Coming home isn’t always easy after leading a life on the international art scene, but photographer Edward Hillel’s visceral connection to the Main has welcomed him back. Until Sept. 15, his interactive solo exhibition at the Museum of Jewish Montreal, Darkroom, gives viewers the opportunity to see into the pages of his 1987 book, The Main: Portrait of a Neighbourhood, and connect it to today.

He does this by mounting translucent ghosts of needle trade workers and Main residents of 30 years ago on the museum windows, and by inviting gallery-goers to place stickers on their favourite Main haunts on a wall-size map of the area. Called Titled Footprints, the map also collects viewers’ stories and experiences on handwritten Post-It notes that will be compiled into a journal by museum staff. Hillel has added his own footprints among those of the other contributors.

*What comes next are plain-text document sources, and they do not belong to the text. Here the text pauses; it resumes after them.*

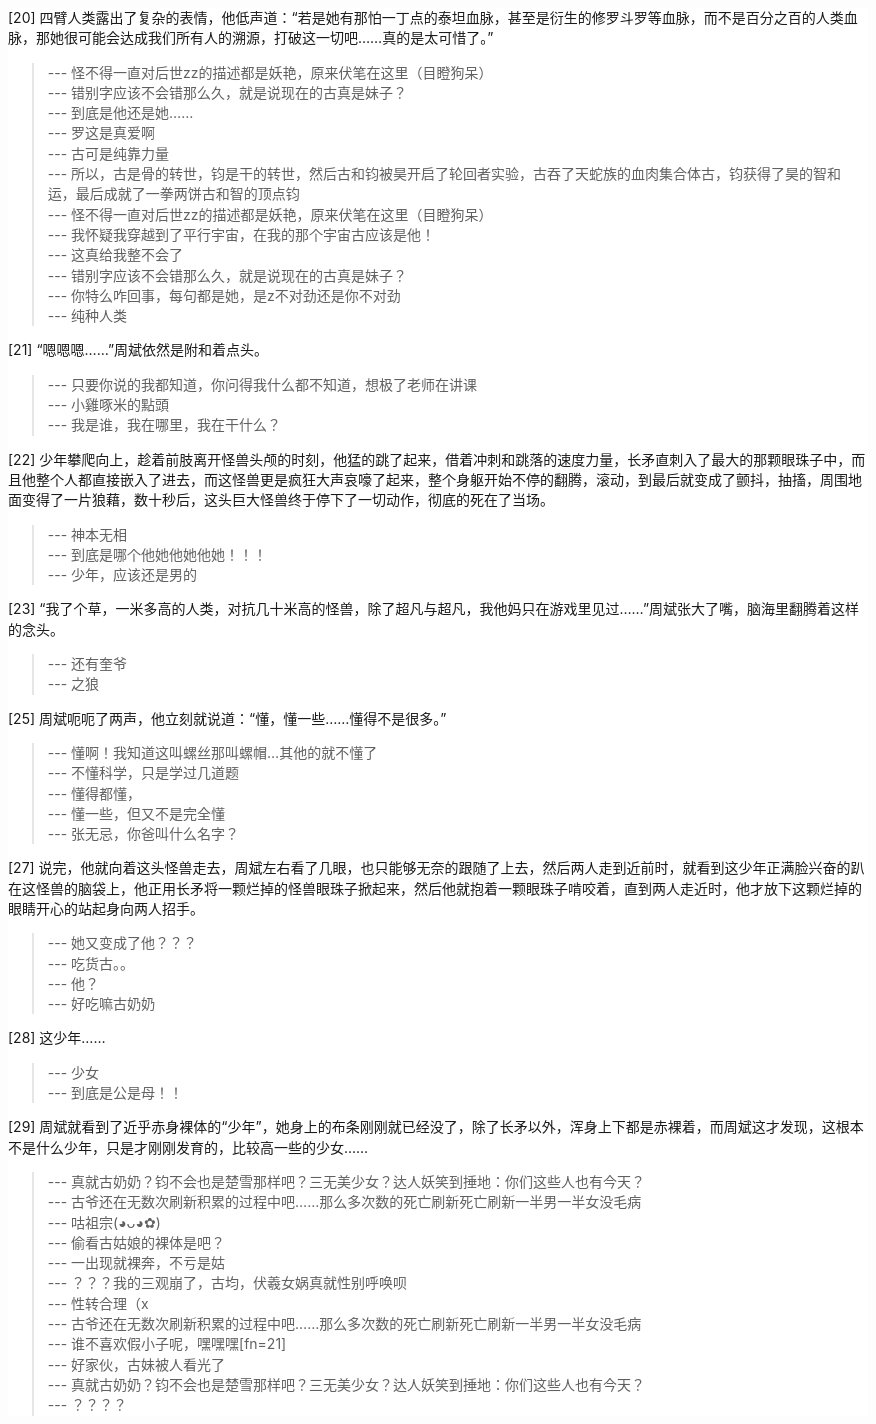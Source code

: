 [20] 四臂人类露出了复杂的表情，他低声道：“若是她有那怕一丁点的泰坦血脉，甚至是衍生的修罗斗罗等血脉，而不是百分之百的人类血脉，那她很可能会达成我们所有人的溯源，打破这一切吧……真的是太可惜了。”
>--- 怪不得一直对后世zz的描述都是妖艳，原来伏笔在这里（目瞪狗呆）<br>
>--- 错别字应该不会错那么久，就是说现在的古真是妹子？<br>
>--- 到底是他还是她……<br>
>--- 罗这是真爱啊<br>
>--- 古可是纯靠力量<br>
>--- 所以，古是骨的转世，钧是干的转世，然后古和钧被昊开启了轮回者实验，古吞了天蛇族的血肉集合体古，钧获得了昊的智和运，最后成就了一拳两饼古和智的顶点钧<br>
>--- 怪不得一直对后世zz的描述都是妖艳，原来伏笔在这里（目瞪狗呆）<br>
>--- 我怀疑我穿越到了平行宇宙，在我的那个宇宙古应该是他！<br>
>--- 这真给我整不会了<br>
>--- 错别字应该不会错那么久，就是说现在的古真是妹子？<br>
>--- 你特么咋回事，每句都是她，是z不对劲还是你不对劲<br>
>--- 纯种人类<br>

[21] “嗯嗯嗯……”周斌依然是附和着点头。
>--- 只要你说的我都知道，你问得我什么都不知道，想极了老师在讲课<br>
>--- 小雞啄米的點頭<br>
>--- 我是谁，我在哪里，我在干什么？<br>

[22] 少年攀爬向上，趁着前肢离开怪兽头颅的时刻，他猛的跳了起来，借着冲刺和跳落的速度力量，长矛直刺入了最大的那颗眼珠子中，而且他整个人都直接嵌入了进去，而这怪兽更是疯狂大声哀嚎了起来，整个身躯开始不停的翻腾，滚动，到最后就变成了颤抖，抽搐，周围地面变得了一片狼藉，数十秒后，这头巨大怪兽终于停下了一切动作，彻底的死在了当场。
>--- 神本无相<br>
>--- 到底是哪个他她他她他她！！！<br>
>--- 少年，应该还是男的<br>

[23] “我了个草，一米多高的人类，对抗几十米高的怪兽，除了超凡与超凡，我他妈只在游戏里见过……”周斌张大了嘴，脑海里翻腾着这样的念头。
>--- 还有奎爷<br>
>--- 之狼<br>

[25] 周斌呃呃了两声，他立刻就说道：“懂，懂一些……懂得不是很多。”
>--- 懂啊！我知道这叫螺丝那叫螺帽…其他的就不懂了<br>
>--- 不懂科学，只是学过几道题<br>
>--- 懂得都懂，<br>
>--- 懂一些，但又不是完全懂<br>
>--- 张无忌，你爸叫什么名字？<br>

[27] 说完，他就向着这头怪兽走去，周斌左右看了几眼，也只能够无奈的跟随了上去，然后两人走到近前时，就看到这少年正满脸兴奋的趴在这怪兽的脑袋上，他正用长矛将一颗烂掉的怪兽眼珠子掀起来，然后他就抱着一颗眼珠子啃咬着，直到两人走近时，他才放下这颗烂掉的眼睛开心的站起身向两人招手。
>--- 她又变成了他？？？<br>
>--- 吃货古。。<br>
>--- 他？<br>
>--- 好吃嘛古奶奶<br>

[28] 这少年……
>--- 少女<br>
>--- 到底是公是母！！<br>

[29] 周斌就看到了近乎赤身裸体的“少年”，她身上的布条刚刚就已经没了，除了长矛以外，浑身上下都是赤裸着，而周斌这才发现，这根本不是什么少年，只是才刚刚发育的，比较高一些的少女……
>--- 真就古奶奶？钧不会也是楚雪那样吧？三无美少女？达人妖笑到捶地：你们这些人也有今天？<br>
>--- 古爷还在无数次刷新积累的过程中吧……那么多次数的死亡刷新死亡刷新一半男一半女没毛病<br>
>--- 咕祖宗(◕ᴗ◕✿)<br>
>--- 偷看古姑娘的裸体是吧？<br>
>--- 一出现就裸奔，不亏是姑<br>
>--- ？？？我的三观崩了，古均，伏羲女娲真就性别呼唤呗<br>
>--- 性转合理（x<br>
>--- 古爷还在无数次刷新积累的过程中吧……那么多次数的死亡刷新死亡刷新一半男一半女没毛病<br>
>--- 谁不喜欢假小子呢，嘿嘿嘿[fn=21]<br>
>--- 好家伙，古妹被人看光了<br>
>--- 真就古奶奶？钧不会也是楚雪那样吧？三无美少女？达人妖笑到捶地：你们这些人也有今天？<br>
>--- ？？？？<br>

His artistic photography of the Main inspired him to do similar projects in various cities worldwide, from Manchester, to Harlem’s 125th Street. He always had an international outlook. Born in Baghdad, Hillel immigrated to Montreal at age 10 and made the Main his stomping grounds at 18 for the following 20 years, before moving to Paris and then New York to set up a studio. Yet Montreal, where his mother and the Main reside, always draws him back.

“Working on my first book about the Main was a real foundation for my thinking,” says the artist. In it, he combines black and white photographs of Main denizens like Max (Boss) Rothstein of Rothstein Pants in the Peck Building and sculptor Edith Brodkin wrestling with a piece of stone above L. Berson & Son Monuments. Ragged youngsters, Hasidim, nuns, Greeks, Jews and Portuguese all add to the human tapestry. Hillel’s revealing descriptions – half interview, half impressions – bring each character and scene to life.

“In this museum, I wanted to use my archives from the book to create a dialogue with the street. I thought I’d use process as the main element of the show,” he says.

Enlarged contact sheets, which were used to choose which photos to develop in the days before digital cameras, are mounted on the museum’s back wall. They allow museum-goers to take a behind-the-scenes look at the process he used to create the images. Viewers may search for the ones he circled for the book and then locate them in hard copy form, or via a screen where pages turn digitally.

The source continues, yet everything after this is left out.